▶ **What is needed**:
The entries are to be reproduced word for word, with all images left out.

▶ **Data for this exercise**:
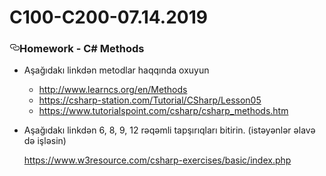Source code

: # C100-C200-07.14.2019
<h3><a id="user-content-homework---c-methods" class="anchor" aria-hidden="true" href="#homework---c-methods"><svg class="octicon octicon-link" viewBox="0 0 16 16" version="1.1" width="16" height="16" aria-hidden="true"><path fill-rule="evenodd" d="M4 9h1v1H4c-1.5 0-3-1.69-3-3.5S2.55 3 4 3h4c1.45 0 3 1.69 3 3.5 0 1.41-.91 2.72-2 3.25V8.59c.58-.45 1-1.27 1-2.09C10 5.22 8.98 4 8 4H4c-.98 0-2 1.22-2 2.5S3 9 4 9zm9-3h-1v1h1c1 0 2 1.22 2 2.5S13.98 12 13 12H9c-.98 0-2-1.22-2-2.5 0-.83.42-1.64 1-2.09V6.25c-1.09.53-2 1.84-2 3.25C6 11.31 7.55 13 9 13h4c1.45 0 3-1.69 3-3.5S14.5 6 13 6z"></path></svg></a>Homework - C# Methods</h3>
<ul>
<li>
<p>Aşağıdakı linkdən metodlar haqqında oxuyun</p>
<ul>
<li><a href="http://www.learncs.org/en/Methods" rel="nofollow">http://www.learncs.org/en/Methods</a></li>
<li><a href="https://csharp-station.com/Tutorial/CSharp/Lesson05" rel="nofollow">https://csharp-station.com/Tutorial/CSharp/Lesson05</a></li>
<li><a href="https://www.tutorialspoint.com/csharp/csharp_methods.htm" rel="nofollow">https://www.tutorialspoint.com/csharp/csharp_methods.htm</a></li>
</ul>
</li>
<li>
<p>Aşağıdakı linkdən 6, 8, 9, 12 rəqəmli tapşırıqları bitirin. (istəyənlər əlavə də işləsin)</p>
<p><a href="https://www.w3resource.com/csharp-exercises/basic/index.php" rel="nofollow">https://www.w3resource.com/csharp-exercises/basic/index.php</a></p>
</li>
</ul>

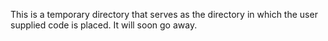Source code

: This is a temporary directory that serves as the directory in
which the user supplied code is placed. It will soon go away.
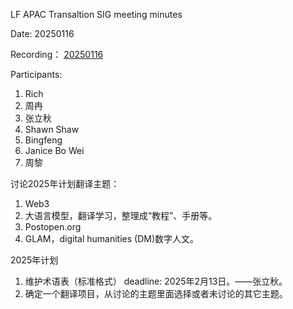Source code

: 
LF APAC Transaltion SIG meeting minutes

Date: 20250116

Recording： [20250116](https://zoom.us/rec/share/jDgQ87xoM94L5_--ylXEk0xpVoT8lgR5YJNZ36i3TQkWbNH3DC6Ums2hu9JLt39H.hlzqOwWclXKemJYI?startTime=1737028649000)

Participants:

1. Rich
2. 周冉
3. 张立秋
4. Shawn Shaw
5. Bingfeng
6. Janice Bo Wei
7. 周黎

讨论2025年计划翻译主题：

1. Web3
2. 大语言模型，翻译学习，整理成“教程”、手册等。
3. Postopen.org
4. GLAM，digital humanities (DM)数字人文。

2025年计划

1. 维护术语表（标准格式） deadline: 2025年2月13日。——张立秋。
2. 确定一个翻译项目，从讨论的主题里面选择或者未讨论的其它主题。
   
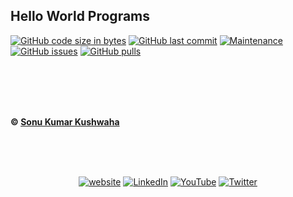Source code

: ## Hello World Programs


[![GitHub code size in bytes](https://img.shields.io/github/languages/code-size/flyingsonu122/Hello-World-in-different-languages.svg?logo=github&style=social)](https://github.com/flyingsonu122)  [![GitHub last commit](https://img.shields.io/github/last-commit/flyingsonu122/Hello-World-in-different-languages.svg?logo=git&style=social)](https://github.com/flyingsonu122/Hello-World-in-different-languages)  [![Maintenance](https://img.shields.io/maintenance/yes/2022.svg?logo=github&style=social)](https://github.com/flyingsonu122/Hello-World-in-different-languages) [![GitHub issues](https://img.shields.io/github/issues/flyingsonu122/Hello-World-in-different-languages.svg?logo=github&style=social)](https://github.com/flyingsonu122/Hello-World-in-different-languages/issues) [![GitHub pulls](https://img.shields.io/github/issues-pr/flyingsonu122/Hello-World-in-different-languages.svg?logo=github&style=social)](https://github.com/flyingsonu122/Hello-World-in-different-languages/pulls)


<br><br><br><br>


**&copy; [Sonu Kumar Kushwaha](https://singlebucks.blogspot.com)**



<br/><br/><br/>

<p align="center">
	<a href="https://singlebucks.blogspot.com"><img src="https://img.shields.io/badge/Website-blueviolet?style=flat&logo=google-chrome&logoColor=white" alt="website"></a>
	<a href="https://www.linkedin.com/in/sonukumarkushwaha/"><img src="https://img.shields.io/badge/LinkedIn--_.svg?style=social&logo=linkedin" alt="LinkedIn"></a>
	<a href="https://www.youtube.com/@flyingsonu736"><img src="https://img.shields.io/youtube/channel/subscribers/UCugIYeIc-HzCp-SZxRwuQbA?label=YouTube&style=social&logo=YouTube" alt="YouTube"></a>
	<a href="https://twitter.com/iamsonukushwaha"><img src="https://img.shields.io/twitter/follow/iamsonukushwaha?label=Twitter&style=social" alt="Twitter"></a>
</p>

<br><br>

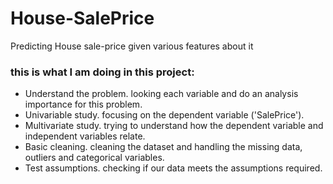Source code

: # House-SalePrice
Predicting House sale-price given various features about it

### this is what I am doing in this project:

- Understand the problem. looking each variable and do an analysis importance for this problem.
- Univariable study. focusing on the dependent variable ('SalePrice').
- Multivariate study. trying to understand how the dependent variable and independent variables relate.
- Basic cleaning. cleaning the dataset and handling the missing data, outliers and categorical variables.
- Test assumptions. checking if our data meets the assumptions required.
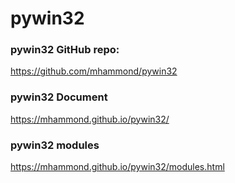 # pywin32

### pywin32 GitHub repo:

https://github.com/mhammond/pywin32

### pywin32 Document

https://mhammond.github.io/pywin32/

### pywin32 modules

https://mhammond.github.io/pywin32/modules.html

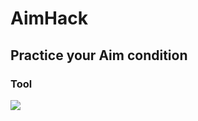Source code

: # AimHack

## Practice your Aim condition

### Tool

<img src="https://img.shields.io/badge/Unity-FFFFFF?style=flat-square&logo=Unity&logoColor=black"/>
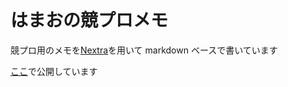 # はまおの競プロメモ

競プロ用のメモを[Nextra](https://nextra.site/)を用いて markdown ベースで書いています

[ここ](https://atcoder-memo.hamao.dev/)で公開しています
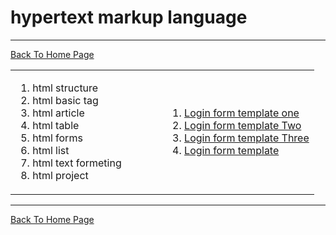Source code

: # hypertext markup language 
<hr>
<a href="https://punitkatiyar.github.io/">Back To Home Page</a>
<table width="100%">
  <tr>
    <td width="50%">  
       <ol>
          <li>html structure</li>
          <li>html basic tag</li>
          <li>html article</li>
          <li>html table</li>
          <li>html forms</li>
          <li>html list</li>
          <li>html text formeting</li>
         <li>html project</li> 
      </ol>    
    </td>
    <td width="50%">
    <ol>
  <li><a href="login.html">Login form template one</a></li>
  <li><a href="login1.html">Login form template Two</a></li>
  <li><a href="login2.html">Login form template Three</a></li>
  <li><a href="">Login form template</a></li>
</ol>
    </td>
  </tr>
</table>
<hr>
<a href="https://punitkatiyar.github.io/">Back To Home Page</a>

▶ **Result**:
Source code

: # C100-C200-07.14.2019
<h3><a id="user-content-homework---c-methods" class="anchor" aria-hidden="true" href="#homework---c-methods"><svg class="octicon octicon-link" viewBox="0 0 16 16" version="1.1" width="16" height="16" aria-hidden="true"><path fill-rule="evenodd" d="M4 9h1v1H4c-1.5 0-3-1.69-3-3.5S2.55 3 4 3h4c1.45 0 3 1.69 3 3.5 0 1.41-.91 2.72-2 3.25V8.59c.58-.45 1-1.27 1-2.09C10 5.22 8.98 4 8 4H4c-.98 0-2 1.22-2 2.5S3 9 4 9zm9-3h-1v1h1c1 0 2 1.22 2 2.5S13.98 12 13 12H9c-.98 0-2-1.22-2-2.5 0-.83.42-1.64 1-2.09V6.25c-1.09.53-2 1.84-2 3.25C6 11.31 7.55 13 9 13h4c1.45 0 3-1.69 3-3.5S14.5 6 13 6z"></path></svg></a>Homework - C# Methods</h3>
<ul>
<li>
<p>Aşağıdakı linkdən metodlar haqqında oxuyun</p>
<ul>
<li><a href="http://www.learncs.org/en/Methods" rel="nofollow">http://www.learncs.org/en/Methods</a></li>
<li><a href="https://csharp-station.com/Tutorial/CSharp/Lesson05" rel="nofollow">https://csharp-station.com/Tutorial/CSharp/Lesson05</a></li>
<li><a href="https://www.tutorialspoint.com/csharp/csharp_methods.htm" rel="nofollow">https://www.tutorialspoint.com/csharp/csharp_methods.htm</a></li>
</ul>
</li>
<li>
<p>Aşağıdakı linkdən 6, 8, 9, 12 rəqəmli tapşırıqları bitirin. (istəyənlər əlavə də işləsin)</p>
<p><a href="https://www.w3resource.com/csharp-exercises/basic/index.php" rel="nofollow">https://www.w3resource.com/csharp-exercises/basic/index.php</a></p>
</li>
</ul>

Source code

: This is a temporary directory that serves as the directory in
which the user supplied code is placed. It will soon go away.
Source code

: 
LF APAC Transaltion SIG meeting minutes

Date: 20250116

Recording： [20250116](https://zoom.us/rec/share/jDgQ87xoM94L5_--ylXEk0xpVoT8lgR5YJNZ36i3TQkWbNH3DC6Ums2hu9JLt39H.hlzqOwWclXKemJYI?startTime=1737028649000)

Participants:

1. Rich
2. 周冉
3. 张立秋
4. Shawn Shaw
5. Bingfeng
6. Janice Bo Wei
7. 周黎

讨论2025年计划翻译主题：

1. Web3
2. 大语言模型，翻译学习，整理成“教程”、手册等。
3. Postopen.org
4. GLAM，digital humanities (DM)数字人文。

2025年计划

1. 维护术语表（标准格式） deadline: 2025年2月13日。——张立秋。
2. 确定一个翻译项目，从讨论的主题里面选择或者未讨论的其它主题。
   
Source code

: ## Hello World Programs


[![GitHub code size in bytes](https://img.shields.io/github/languages/code-size/flyingsonu122/Hello-World-in-different-languages.svg?logo=github&style=social)](https://github.com/flyingsonu122)  [![GitHub last commit](https://img.shields.io/github/last-commit/flyingsonu122/Hello-World-in-different-languages.svg?logo=git&style=social)](https://github.com/flyingsonu122/Hello-World-in-different-languages)  [![Maintenance](https://img.shields.io/maintenance/yes/2022.svg?logo=github&style=social)](https://github.com/flyingsonu122/Hello-World-in-different-languages) [![GitHub issues](https://img.shields.io/github/issues/flyingsonu122/Hello-World-in-different-languages.svg?logo=github&style=social)](https://github.com/flyingsonu122/Hello-World-in-different-languages/issues) [![GitHub pulls](https://img.shields.io/github/issues-pr/flyingsonu122/Hello-World-in-different-languages.svg?logo=github&style=social)](https://github.com/flyingsonu122/Hello-World-in-different-languages/pulls)


<br><br><br><br>


**&copy; [Sonu Kumar Kushwaha](https://singlebucks.blogspot.com)**



<br/><br/><br/>

<p align="center">
	<a href="https://singlebucks.blogspot.com"><img src="https://img.shields.io/badge/Website-blueviolet?style=flat&logo=google-chrome&logoColor=white" alt="website"></a>
	<a href="https://www.linkedin.com/in/sonukumarkushwaha/"><img src="https://img.shields.io/badge/LinkedIn--_.svg?style=social&logo=linkedin" alt="LinkedIn"></a>
	<a href="https://www.youtube.com/@flyingsonu736"><img src="https://img.shields.io/youtube/channel/subscribers/UCugIYeIc-HzCp-SZxRwuQbA?label=YouTube&style=social&logo=YouTube" alt="YouTube"></a>
	<a href="https://twitter.com/iamsonukushwaha"><img src="https://img.shields.io/twitter/follow/iamsonukushwaha?label=Twitter&style=social" alt="Twitter"></a>
</p>

<br><br>

Source code

: # House-SalePrice
Predicting House sale-price given various features about it

### this is what I am doing in this project:

- Understand the problem. looking each variable and do an analysis importance for this problem.
- Univariable study. focusing on the dependent variable ('SalePrice').
- Multivariate study. trying to understand how the dependent variable and independent variables relate.
- Basic cleaning. cleaning the dataset and handling the missing data, outliers and categorical variables.
- Test assumptions. checking if our data meets the assumptions required.
 # pywin32

### pywin32 GitHub repo:

https://github.com/mhammond/pywin32

### pywin32 Document

https://mhammond.github.io/pywin32/

### pywin32 modules

https://mhammond.github.io/pywin32/modules.html

Source code

: # AimHack

## Practice your Aim condition

### Tool

<img src="https://img.shields.io/badge/Unity-FFFFFF?style=flat-square&logo=Unity&logoColor=black"/>
 # はまおの競プロメモ

競プロ用のメモを[Nextra](https://nextra.site/)を用いて markdown ベースで書いています

[ここ](https://atcoder-memo.hamao.dev/)で公開しています
Source code

: # hypertext markup language 
<hr>
<a href="https://punitkatiyar.github.io/">Back To Home Page</a>
<table width="100%">
  <tr>
    <td width="50%">  
       <ol>
          <li>html structure</li>
          <li>html basic tag</li>
          <li>html article</li>
          <li>html table</li>
          <li>html forms</li>
          <li>html list</li>
          <li>html text formeting</li>
         <li>html project</li> 
      </ol>    
    </td>
    <td width="50%">
    <ol>
  <li><a href="login.html">Login form template one</a></li>
  <li><a href="login1.html">Login form template Two</a></li>
  <li><a href="login2.html">Login form template Three</a></li>
  <li><a href="">Login form template</a></li>
</ol>
    </td>
  </tr>
</table>
<hr>
<a href="https://punitkatiyar.github.io/">Back To Home Page</a>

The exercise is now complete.